I do this too, partly because when I have branches and revisions as actual directories and files, I can use the usual Unix tools on them, instead of having to use a parallel set of tools provided by the version control system.


I have another reason for the old-fashioned approach. I do hedge fund accounting for a living. With my software tools I can reproduce every result ever created for a fund from original input, even going back several years. I have translators for various brokerage feeds that I've had to maintain and adapt for years -- and this is no small feat considering that information technology people in the financial industry can't do a complete, consistent, or stable data feed to save their lives.

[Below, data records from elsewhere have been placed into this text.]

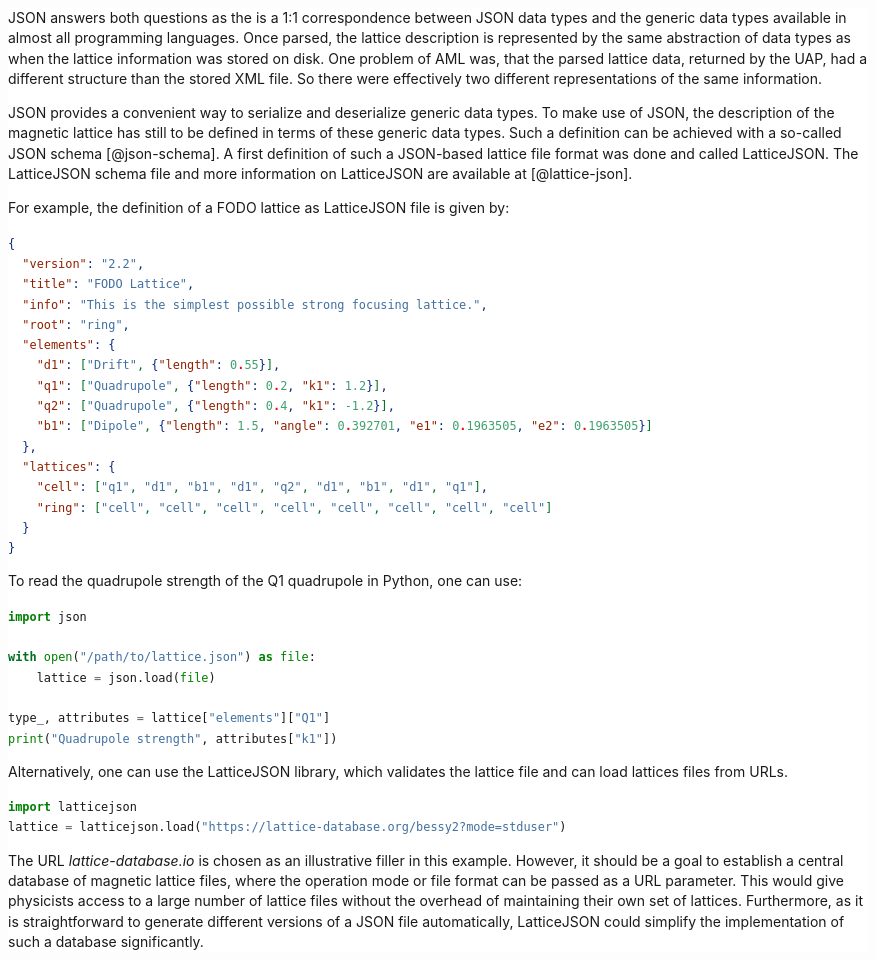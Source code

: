 JSON answers both questions as the is a 1:1 correspondence between JSON data types and the generic data types available in almost all programming languages. Once parsed, the lattice description is represented by the same abstraction of data types as when the lattice information was stored on disk. One problem of AML was, that the parsed lattice data, returned by the UAP, had a different structure than the stored XML file. So there were effectively two different representations of the same information.

JSON provides a convenient way to serialize and deserialize generic data types. To make use of JSON, the description of the magnetic lattice has still to be defined in terms of these generic data types. Such a definition can be achieved with a so-called JSON schema [@json-schema]. A first definition of such a JSON-based lattice file format was done and called LatticeJSON. The LatticeJSON schema file and more information on LatticeJSON are available at [@lattice-json].

For example, the definition of a FODO lattice as LatticeJSON file is given by:

```json
{
  "version": "2.2",
  "title": "FODO Lattice",
  "info": "This is the simplest possible strong focusing lattice.",
  "root": "ring",
  "elements": {
    "d1": ["Drift", {"length": 0.55}],
    "q1": ["Quadrupole", {"length": 0.2, "k1": 1.2}],
    "q2": ["Quadrupole", {"length": 0.4, "k1": -1.2}],
    "b1": ["Dipole", {"length": 1.5, "angle": 0.392701, "e1": 0.1963505, "e2": 0.1963505}]
  },
  "lattices": {
    "cell": ["q1", "d1", "b1", "d1", "q2", "d1", "b1", "d1", "q1"],
    "ring": ["cell", "cell", "cell", "cell", "cell", "cell", "cell", "cell"]
  }
}
```

To read the quadrupole strength of the Q1 quadrupole in Python, one can use:

```Python
import json

with open("/path/to/lattice.json") as file:
    lattice = json.load(file)

type_, attributes = lattice["elements"]["Q1"]
print("Quadrupole strength", attributes["k1"])
```

Alternatively, one can use the LatticeJSON library, which validates the lattice file and can load lattices files from URLs.

```python
import latticejson
lattice = latticejson.load("https://lattice-database.org/bessy2?mode=stduser")
```

The URL *lattice-database.io* is chosen as an illustrative filler in this example. However, it should be a goal to establish a central database of magnetic lattice files, where the operation mode or file format can be passed as a URL parameter. This would give physicists access to a large number of lattice files without the overhead of maintaining their own set of lattices. Furthermore, as it is straightforward to generate different versions of a JSON file automatically, LatticeJSON could simplify the implementation of such a database significantly.
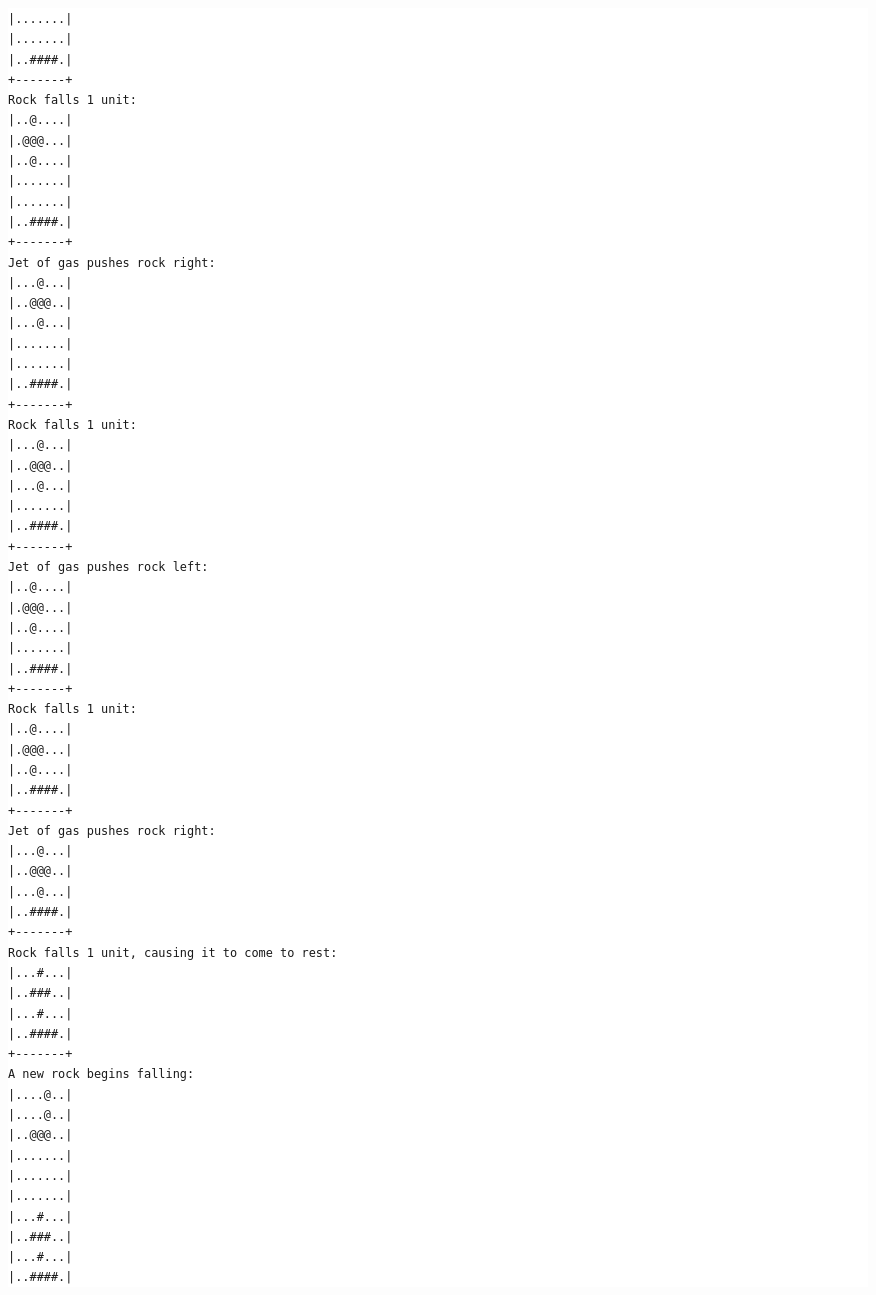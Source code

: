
 ```
|.......|
|.......|
|..####.|
+-------+
Rock falls 1 unit:
|..@....|
|.@@@...|
|..@....|
|.......|
|.......|
|..####.|
+-------+
Jet of gas pushes rock right:
|...@...|
|..@@@..|
|...@...|
|.......|
|.......|
|..####.|
+-------+
Rock falls 1 unit:
|...@...|
|..@@@..|
|...@...|
|.......|
|..####.|
+-------+
Jet of gas pushes rock left:
|..@....|
|.@@@...|
|..@....|
|.......|
|..####.|
+-------+
Rock falls 1 unit:
|..@....|
|.@@@...|
|..@....|
|..####.|
+-------+
Jet of gas pushes rock right:
|...@...|
|..@@@..|
|...@...|
|..####.|
+-------+
Rock falls 1 unit, causing it to come to rest:
|...#...|
|..###..|
|...#...|
|..####.|
+-------+
A new rock begins falling:
|....@..|
|....@..|
|..@@@..|
|.......|
|.......|
|.......|
|...#...|
|..###..|
|...#...|
|..####.|
```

Whenever I make a change, either to a translator or even the core accounting code, I make a copy of the library. I then have to go back and run all funds, including my test funds, as a regression test using the new modified library. I have to do that one fund at a time, testing to make sure no catastrophic differences have arisen. So during this interim period, I have some funds running on the new code and some funds running on the old code. BOTH versions have to be "live" at the same time.

I also have to keep backups of the data as well, both inputs and outputs, so I can "diff" those easily. I'm sure as heck not gonna put that into git.

So I'm not just stick in the mud trying to be contrary -- I have work to do, and it needs to be as reliable as a Swiss watch.


"rm -rf" is dangerous. A versioning system should allow you to get by without doing dangerous stuff.


Oh yes, it's dangerous, and I rarely use it. It's funny, I just cd'ed into my ~/version/loom and saw a directory "58" sitting there dated 2008-08-17. I'll probably keep that one. Then there's "86.12.before_prune" dated 2009-05-20. I could "rm -rf" that one pretty safely, since my prompt shows my current directory as "~/version/loom". Here goes!

  laptop:~/version/loom$ rm -rf 86.12.before_prune
FEEL the adrenaline rush! ;)


http://code.google.com/p/trash-cli/

I don't know, maybe if you're old-fashioned you won't like the trash metaphor, but I love it. And every so often I just do trash-empty 30 to clean out anything older than a month.


I like the trash metaphor. I haven't formalized it yet, but often I will simply "mv" things to ~/old or ~/tmp and let it rot there for a few months. Thanks for the tip, I'll check it out.


I quite like the way Gmail handles this issue. Stuff just goes stale and drops of the first page of your inbox. But it's still there --- and I now feel that it's barbaric to delete emails.


By the way there's another trick I sometimes use when I really really want to delete a directory but I also really really don't want to make a mistake:

  cd ~/somewhere
  mv the_thing_i_want_to_delete ~/tmp/go_away
  cd ~/tmp
  rm -rf go_away
I'll also use Tab to command-complete the "go_away", and pause slightly before pressing Enter.

Sometimes I'll even just let it sit there in ~/tmp for a few months before clobbering it.